Task brief.
Nothing but an exact copy of the data should be given.

Start of Input

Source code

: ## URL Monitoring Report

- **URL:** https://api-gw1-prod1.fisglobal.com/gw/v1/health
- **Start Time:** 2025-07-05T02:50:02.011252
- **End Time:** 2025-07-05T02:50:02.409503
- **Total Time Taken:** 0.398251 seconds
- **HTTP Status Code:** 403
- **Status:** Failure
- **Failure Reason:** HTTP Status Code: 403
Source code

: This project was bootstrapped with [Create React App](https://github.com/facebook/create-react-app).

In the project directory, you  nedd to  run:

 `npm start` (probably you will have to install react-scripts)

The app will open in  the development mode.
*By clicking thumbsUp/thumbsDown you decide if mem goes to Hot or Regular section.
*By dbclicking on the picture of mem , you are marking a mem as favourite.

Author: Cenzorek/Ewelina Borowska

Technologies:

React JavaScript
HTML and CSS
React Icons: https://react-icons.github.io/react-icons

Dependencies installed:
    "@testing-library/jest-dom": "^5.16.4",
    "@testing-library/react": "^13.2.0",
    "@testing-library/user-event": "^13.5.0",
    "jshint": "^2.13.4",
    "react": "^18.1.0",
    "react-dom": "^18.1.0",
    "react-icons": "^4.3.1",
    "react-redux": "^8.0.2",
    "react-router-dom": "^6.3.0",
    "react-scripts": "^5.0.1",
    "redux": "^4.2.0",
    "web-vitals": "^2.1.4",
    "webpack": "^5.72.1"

End of Input

Exercise output.
Source code

: ## URL Monitoring Report

- **URL:** https://api-gw1-prod1.fisglobal.com/gw/v1/health
- **Start Time:** 2025-07-05T02:50:02.011252
- **End Time:** 2025-07-05T02:50:02.409503
- **Total Time Taken:** 0.398251 seconds
- **HTTP Status Code:** 403
- **Status:** Failure
- **Failure Reason:** HTTP Status Code: 403
Source code

: This project was bootstrapped with [Create React App](https://github.com/facebook/create-react-app).

In the project directory, you  nedd to  run:

 `npm start` (probably you will have to install react-scripts)

The app will open in  the development mode.
*By clicking thumbsUp/thumbsDown you decide if mem goes to Hot or Regular section.
*By dbclicking on the picture of mem , you are marking a mem as favourite.

Author: Cenzorek/Ewelina Borowska

Technologies:

React JavaScript
HTML and CSS
React Icons: https://react-icons.github.io/react-icons

Dependencies installed:
    "@testing-library/jest-dom": "^5.16.4",
    "@testing-library/react": "^13.2.0",
    "@testing-library/user-event": "^13.5.0",
    "jshint": "^2.13.4",
    "react": "^18.1.0",
    "react-dom": "^18.1.0",
    "react-icons": "^4.3.1",
    "react-redux": "^8.0.2",
    "react-router-dom": "^6.3.0",
    "react-scripts": "^5.0.1",
    "redux": "^4.2.0",
    "web-vitals": "^2.1.4",
    "webpack": "^5.72.1"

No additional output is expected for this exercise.